§ **Information supplied**:
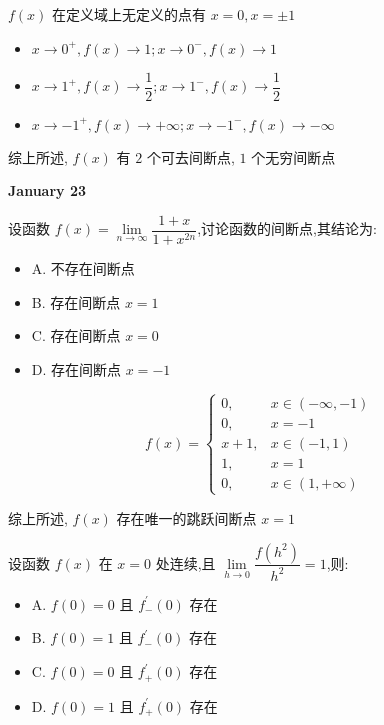 \begin{solution}

	$f(x)$ 在定义域上无定义的点有 $x=0, x=\pm 1$
	\begin{itemize}
		\item $x\to 0^{+}, f(x)\to 1 ; x\to 0^{-}, f(x)\to 1$
		\item $x\to 1^{+}, f(x)\to \dfrac{1}{2} ; x\to 1^{-}, f(x)\to \dfrac{1}{2}$
		\item $x\to -1^{+}, f(x)\to +\infty ; x\to -1^{-}, f(x)\to -\infty$
	\end{itemize}

	综上所述, $f(x)$ 有 $2$ 个可去间断点, $1$ 个无穷间断点
\end{solution}

\textcolor{purplea}{\textbf{January 23}}

\begin{example}[][Exam: 27.4.3]
	设函数 $f(x)=\lim\limits_{n\to \infty}\dfrac{1+x}{1+x^{2n}}$,讨论函数的间断点,其结论为:
\begin{itemize}
	\item A. 不存在间断点
	\item B. 存在间断点 $x=1$
	\item C. 存在间断点 $x=0$
	\item D. 存在间断点 $x=-1$
\end{itemize}
\end{example}

\begin{solution}

	$$f(x) = \begin{cases}
	0, & x\in(-\infty,-1)\\
	0, & x = -1\\
	x+1, & x\in(-1,1)\\
	1, & x = 1\\
	0, & x\in(1,+\infty)
	\end{cases}$$

	综上所述, $f(x)$ 存在唯一的跳跃间断点 $x = 1$
\end{solution}

\begin{example}[][Exam: 27.4.4]
	设函数 $f(x)$ 在 $x=0$ 处连续,且 $\lim\limits_{h\to 0}\dfrac{f(h^{2})}{h^{2}}=1$,则:
\begin{itemize}
	\item A. $f(0)=0$ 且 $f_{-}^{'}(0)$ 存在
	\item B. $f(0)=1$ 且 $f_{-}^{'}(0)$ 存在
	\item C. $f(0)=0$ 且 $f_{+}^{'}(0)$ 存在
	\item D. $f(0)=1$ 且 $f_{+}^{'}(0)$ 存在
\end{itemize}
\end{example}


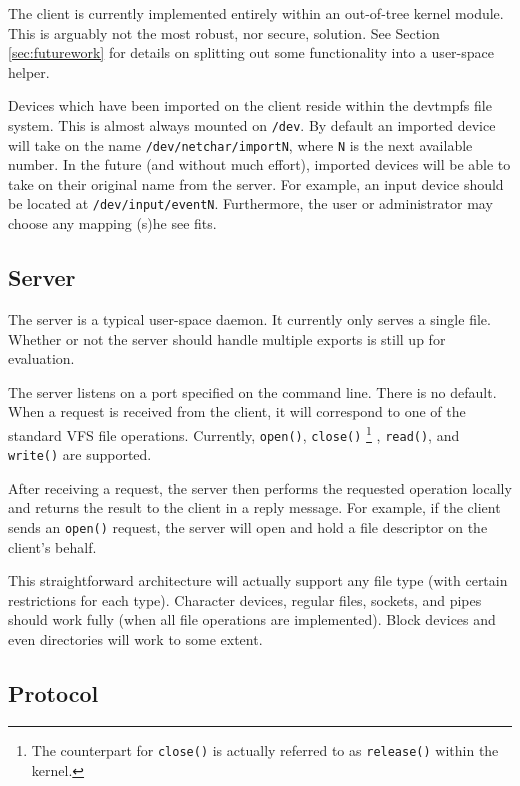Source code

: \documentclass[11pt,twocolumn]{article}
\begin{document}
The client is currently implemented entirely within an out-of-tree kernel
module. This is arguably not the most robust, nor secure, solution. See
Section \ref{sec:futurework} for details on splitting out some functionality
into a user-space helper.

Devices which have been imported on the client reside within the
devtmpfs file system. This is almost always mounted on \texttt{/dev}. By
default an imported device will take on the name
\texttt{/dev/netchar/importN}, where \texttt{N} is the next available
number. In the future (and without much effort), imported devices will
be able to take on their original name from the server. For example, an
input device should be located at \texttt{/dev/input/eventN}. Furthermore,
the user or administrator may choose any mapping (s)he see fits.

\subsection{Server}

The server is a typical user-space daemon. It
currently only serves a single file. Whether or not the server should
handle multiple exports is still up for evaluation.

The server listens on a port specified on the command line. There is no
default. When a request is received from the client, it will correspond
to one of the standard VFS file operations. Currently, \texttt{open()},
\texttt{close()}
\footnote{The counterpart for \texttt{close()} is actually referred to
as \texttt{release()} within the kernel.}
, \texttt{read()}, and \texttt{write()} are supported.

After receiving a request, the server then performs the requested
operation locally and returns the result to the client in a reply
message. For example, if the client sends an \texttt{open()} request,
the server will open and hold a file descriptor on the client's behalf.

This straightforward architecture will actually support any file type
(with certain restrictions for each type). Character devices, regular
files, sockets, and pipes should work fully (when all file operations
are implemented). Block devices and even directories will work to some
extent.

\subsection{Protocol}
\end{document}
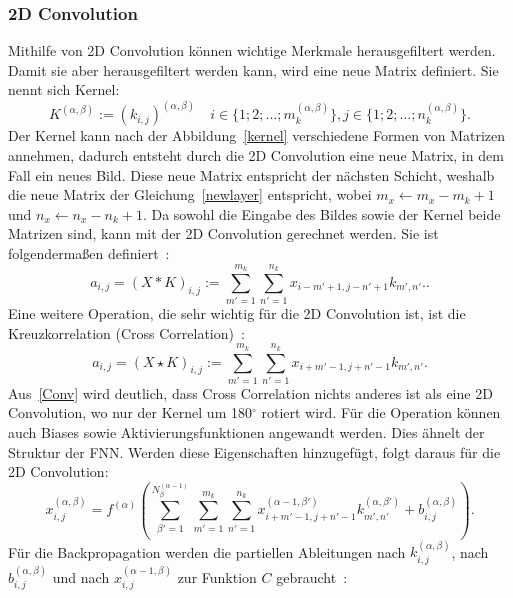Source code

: \documentclass[11pt]{article}
\begin{document}
\subsubsection{2D Convolution}
Mithilfe von 2D Convolution können wichtige Merkmale herausgefiltert werden. Damit sie aber herausgefiltert werden kann, wird
eine neue Matrix definiert. Sie nennt sich Kernel:
\begin{equation}
    K^{(\alpha,\beta)}:={(k_{i,j})}^{(\alpha,\beta)} \quad i \in\{1;2;\ldots;m_{k}^{(\alpha,\beta)}\}, j \in\{1;2;\ldots;n_{k}^{(\alpha,\beta)}\}.
\end{equation}
Der Kernel kann nach der Abbildung~\ref{kernel} verschiedene Formen von Matrizen annehmen, dadurch entsteht durch die 2D Convolution eine neue Matrix, in dem Fall ein neues Bild.
Diese neue Matrix entspricht der nächsten Schicht, weshalb die neue Matrix der Gleichung~\ref{newlayer} entspricht, wobei $ m_x \leftarrow m_x - m_k + 1 $ und $ n_x \leftarrow n_x - n_k + 1 $.
Da sowohl die Eingabe des Bildes sowie der Kernel beide Matrizen sind, kann mit der 2D Convolution gerechnet werden. Sie ist
folgendermaßen definiert~\cite{16}:
\begin{equation}
    a_{i,j} = {(X \ast K)}_{i,j} := \sum_{m'=1}^{m_{k}} \sum_{n'=1}^{n_{k}} x_{i-m'+1,j-n'+1}k_{m',n'}. \label{Conv}.
\end{equation}
Eine weitere Operation, die sehr wichtig für die 2D Convolution ist, ist die Kreuzkorrelation (Cross Correlation)~\cite{16}:
\begin{equation}
    a_{i,j} = {(X \star K)}_{i,j} := \sum_{m'=1}^{m_{k}} \sum_{n'=1}^{n_{k}} x_{i+m'-1,j+n'-1}k_{m',n'}.
\end{equation}
Aus~\eqref{Conv} wird deutlich, dass Cross Correlation nichts anderes ist als eine 2D Convolution, wo nur der Kernel um 180$^{\circ}$
rotiert wird. Für die Operation können auch Biases sowie Aktivierungsfunktionen angewandt werden. Dies ähnelt der Struktur der FNN.\@
Werden diese Eigenschaften hinzugefügt, folgt daraus für die 2D Convolution:
\begin{equation}
    x_{i,j}^{(\alpha,\beta)} = f^{(\alpha)}(\sum_{\beta'=1}^{N_{\beta}^{(\alpha-1)}} \sum_{m'=1}^{m_{k}} \sum_{n'=1}^{n_{k}} x_{i+m'-1,j+n'-1}^{(\alpha-1,\beta')}k_{m',n'}^{(\alpha,\beta')}+b_{i,j}^{(\alpha,\beta)}).
\end{equation}
Für die Backpropagation werden die partiellen Ableitungen nach $k_{i,j}^{(\alpha,\beta)}$, nach $b_{i,j}^{(\alpha,\beta)}$ und nach $x_{i,j}^{(\alpha-1,\beta)}$ zur Funktion $C$ gebraucht~\cite{16}:
\end{document}
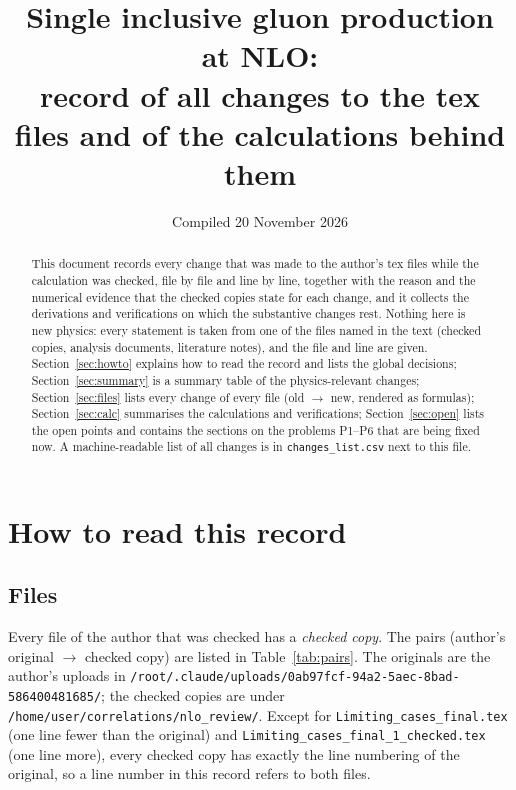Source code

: \documentclass[10pt]{article}
\begin{document}
\title{Single inclusive gluon production at NLO:\\ record of all changes to the tex files and of the calculations behind them}
\author{}
\date{Compiled 20 November 2026}
\maketitle

\begin{abstract}
\noindent This document records every change that was made to the author's tex files while the calculation was checked, file by file and line by line, together with the reason and the numerical evidence that the checked copies state for each change, and it collects the derivations and verifications on which the substantive changes rest. Nothing here is new physics: every statement is taken from one of the files named in the text (checked copies, analysis documents, literature notes), and the file and line are given. Section~\ref{sec:howto} explains how to read the record and lists the global decisions; Section~\ref{sec:summary} is a summary table of the physics-relevant changes; Section~\ref{sec:files} lists every change of every file (old $\to$ new, rendered as formulas); Section~\ref{sec:calc} summarises the calculations and verifications; Section~\ref{sec:open} lists the open points and contains the sections on the problems P1--P6 that are being fixed now. A machine-readable list of all changes is in \texttt{changes\_list.csv} next to this file.
\end{abstract}

\tableofcontents
\clearpage

\setcounter{section}{-1}
\section{How to read this record}\label{sec:howto}

\subsection{Files}
\noindent Every file of the author that was checked has a \emph{checked copy}. The pairs (author's original $\to$ checked copy) are listed in Table~\ref{tab:pairs}. The originals are the author's uploads in \texttt{/root/.claude/uploads/0ab97fcf-94a2-5aec-8bad-586400481685/}; the checked copies are under \texttt{/home/user/correlations/nlo\_review/}. Except for \texttt{Limiting\_cases\_final.tex} (one line fewer than the original) and \texttt{Limiting\_cases\_final\_1\_checked.tex} (one line more), every checked copy has exactly the line numbering of the original, so a line number in this record refers to both files.
\end{document}

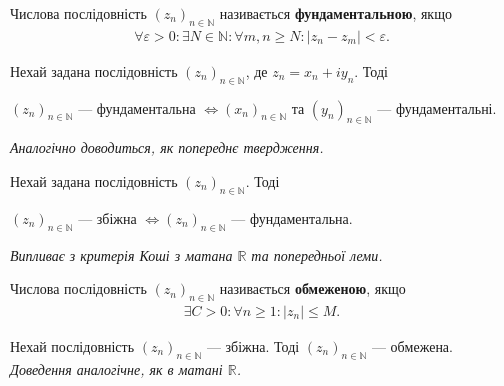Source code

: \documentclass{math_library}
\begin{document}
\begin{definition}
Числова послідовність $(z_n)_{n \in \mathbb{N}}$ називається \textbf{фундаментальною}, якщо
\begin{align*}
\forall \varepsilon > 0: \exists N \in \mathbb{N}: \forall m,n \geq N: |z_n-z_m| < \varepsilon.
\end{align*}
\end{definition}

\begin{lemma}
Нехай задана послідовність $(z_n)_{n \in \mathbb{N}}$, де $z_n = x_n + i y_n$. Тоді
\begin{center}
$(z_n)_{n \in \mathbb{N}}$ --- фундаментальна $\iff (x_n)_{n \in \mathbb{N}}$ та $(y_n)_{n \in \mathbb{N}}$ --- фундаментальні.
\end{center}
\textit{Аналогічно доводиться, як попереднє твердження.}
\end{lemma}

\begin{theorem}
Нехай задана послідовність $(z_n)_{n \in \mathbb{N}}$. Тоді
\begin{center}
$(z_n)_{n \in \mathbb{N}}$ --- збіжна $\iff (z_n)_{n \in \mathbb{N}}$ --- фундаментальна.
\end{center}
\textit{Випливає з критерія Коші з матана $\mathbb{R}$ та попередньої леми.}
\end{theorem}

\begin{definition}
Числова послідовність $(z_n)_{n \in \mathbb{N}}$ називається \textbf{обмеженою}, якщо
\begin{align*}
\exists C > 0: \forall n \geq 1: |z_n| \leq M.
\end{align*}
\end{definition}

\begin{proposition}
Нехай послідовність $(z_n)_{n \in \mathbb{N}}$ --- збіжна. Тоді $(z_n)_{n \in \mathbb{N}}$ --- обмежена.\\
\textit{Доведення аналогічне, як в матані $\mathbb{R}$.}
\end{proposition}
\end{document}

§ **Task description**:
Please output the listing above exactly from its first line through the line with "number. In the", both included, and nothing beyond that line. Omit pictures.

§ **Solution to this problem**:
 \begin{solution}

	$f(x)$ 在定义域上无定义的点有 $x=0, x=\pm 1$
	\begin{itemize}
		\item $x\to 0^{+}, f(x)\to 1 ; x\to 0^{-}, f(x)\to 1$
		\item $x\to 1^{+}, f(x)\to \dfrac{1}{2} ; x\to 1^{-}, f(x)\to \dfrac{1}{2}$
		\item $x\to -1^{+}, f(x)\to +\infty ; x\to -1^{-}, f(x)\to -\infty$
	\end{itemize}

	综上所述, $f(x)$ 有 $2$ 个可去间断点, $1$ 个无穷间断点
\end{solution}

\textcolor{purplea}{\textbf{January 23}}

\begin{example}[][Exam: 27.4.3]
	设函数 $f(x)=\lim\limits_{n\to \infty}\dfrac{1+x}{1+x^{2n}}$,讨论函数的间断点,其结论为:
\begin{itemize}
	\item A. 不存在间断点
	\item B. 存在间断点 $x=1$
	\item C. 存在间断点 $x=0$
	\item D. 存在间断点 $x=-1$
\end{itemize}
\end{example}

\begin{solution}

	$$f(x) = \begin{cases}
	0, & x\in(-\infty,-1)\\
	0, & x = -1\\
	x+1, & x\in(-1,1)\\
	1, & x = 1\\
	0, & x\in(1,+\infty)
	\end{cases}$$

	综上所述, $f(x)$ 存在唯一的跳跃间断点 $x = 1$
\end{solution}

\begin{example}[][Exam: 27.4.4]
	设函数 $f(x)$ 在 $x=0$ 处连续,且 $\lim\limits_{h\to 0}\dfrac{f(h^{2})}{h^{2}}=1$,则:
\begin{itemize}
	\item A. $f(0)=0$ 且 $f_{-}^{'}(0)$ 存在
	\item B. $f(0)=1$ 且 $f_{-}^{'}(0)$ 存在
	\item C. $f(0)=0$ 且 $f_{+}^{'}(0)$ 存在
	\item D. $f(0)=1$ 且 $f_{+}^{'}(0)$ 存在
\end{itemize}
\end{example}


Source code

: \documentclass[11pt,twocolumn]{article}
\begin{document}
The client is currently implemented entirely within an out-of-tree kernel
module. This is arguably not the most robust, nor secure, solution. See
Section \ref{sec:futurework} for details on splitting out some functionality
into a user-space helper.

Devices which have been imported on the client reside within the
devtmpfs file system. This is almost always mounted on \texttt{/dev}. By
default an imported device will take on the name
\texttt{/dev/netchar/importN}, where \texttt{N} is the next available
number. In the future (and without much effort), imported devices will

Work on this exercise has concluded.